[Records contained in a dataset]
==================================================
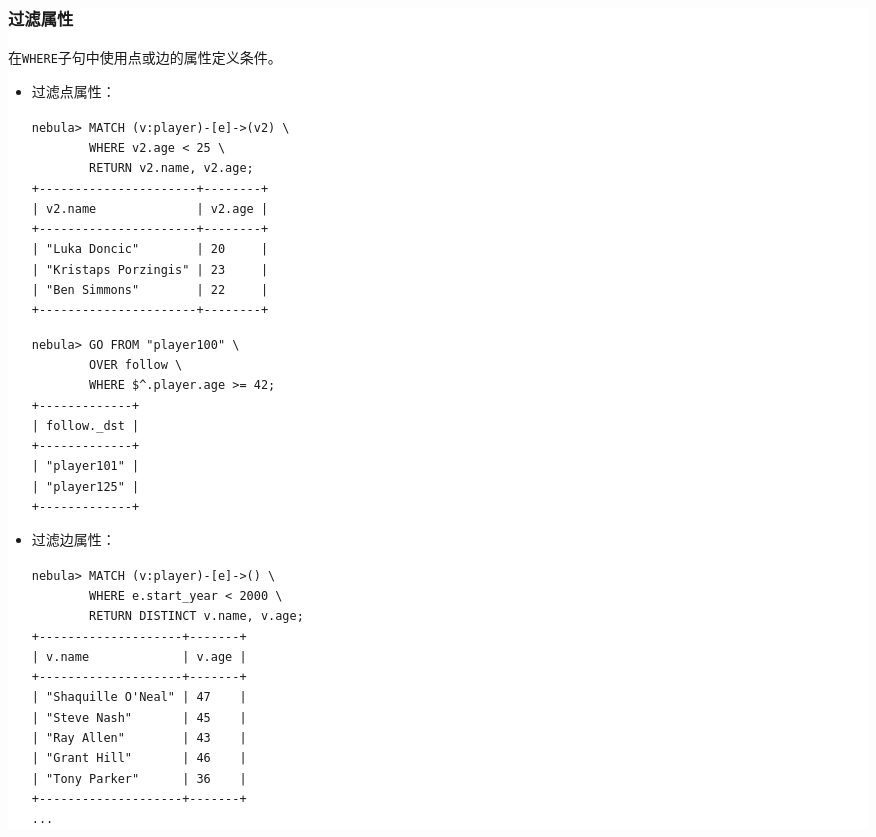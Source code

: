 ### 过滤属性

在`WHERE`子句中使用点或边的属性定义条件。

- 过滤点属性：

    ```ngql
    nebula> MATCH (v:player)-[e]->(v2) \
            WHERE v2.age < 25 \
            RETURN v2.name, v2.age;
    +----------------------+--------+
    | v2.name              | v2.age |
    +----------------------+--------+
    | "Luka Doncic"        | 20     |
    | "Kristaps Porzingis" | 23     |
    | "Ben Simmons"        | 22     |
    +----------------------+--------+
    ```

    ```ngql
    nebula> GO FROM "player100" \
            OVER follow \
            WHERE $^.player.age >= 42;
    +-------------+
    | follow._dst |
    +-------------+
    | "player101" |
    | "player125" |
    +-------------+
    ```

- 过滤边属性：

    ```ngql
    nebula> MATCH (v:player)-[e]->() \
            WHERE e.start_year < 2000 \
            RETURN DISTINCT v.name, v.age;
    +--------------------+-------+
    | v.name             | v.age |
    +--------------------+-------+
    | "Shaquille O'Neal" | 47    |
    | "Steve Nash"       | 45    |
    | "Ray Allen"        | 43    |
    | "Grant Hill"       | 46    |
    | "Tony Parker"      | 36    |
    +--------------------+-------+
    ...
    ```
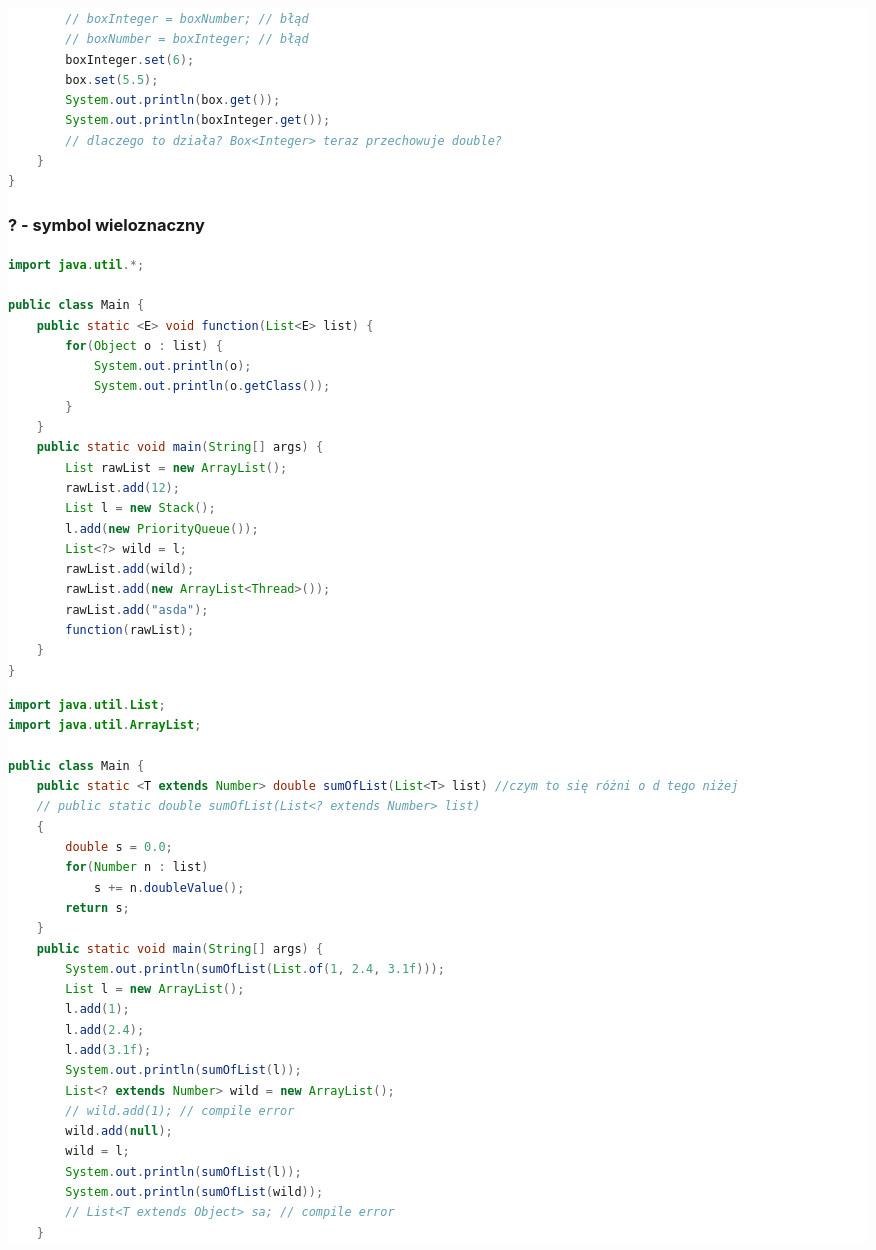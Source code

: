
```java
        // boxInteger = boxNumber; // błąd
        // boxNumber = boxInteger; // błąd
        boxInteger.set(6);
        box.set(5.5);
        System.out.println(box.get());
        System.out.println(boxInteger.get());
        // dlaczego to działa? Box<Integer> teraz przechowuje double?
    }
}
```
### ? - symbol wieloznaczny
```java
import java.util.*;

public class Main {
    public static <E> void function(List<E> list) {
        for(Object o : list) {
            System.out.println(o);
            System.out.println(o.getClass());
        }
    }
    public static void main(String[] args) {
        List rawList = new ArrayList();
        rawList.add(12);
        List l = new Stack();
        l.add(new PriorityQueue());
        List<?> wild = l;
        rawList.add(wild);
        rawList.add(new ArrayList<Thread>());
        rawList.add("asda");
        function(rawList);
    }
}
```
```java
import java.util.List;
import java.util.ArrayList;

public class Main {
    public static <T extends Number> double sumOfList(List<T> list) //czym to się różni o d tego niżej
    // public static double sumOfList(List<? extends Number> list)
    {
        double s = 0.0;
        for(Number n : list)
            s += n.doubleValue();
        return s;
    }
    public static void main(String[] args) {
        System.out.println(sumOfList(List.of(1, 2.4, 3.1f)));
        List l = new ArrayList();
        l.add(1);
        l.add(2.4);
        l.add(3.1f);
        System.out.println(sumOfList(l));
        List<? extends Number> wild = new ArrayList();
        // wild.add(1); // compile error
        wild.add(null);
        wild = l;
        System.out.println(sumOfList(l));
        System.out.println(sumOfList(wild));
        // List<T extends Object> sa; // compile error
    }
```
==================================================
TASK TO CARRY OUT | Each line above that contains the string "wild" should be copied.

SOLUTION TO THIS PROBLEM |
        List<?> wild = l;
        rawList.add(wild);
        List<? extends Number> wild = new ArrayList();
        // wild.add(1); // compile error
        wild.add(null);
        wild = l;
        System.out.println(sumOfList(wild));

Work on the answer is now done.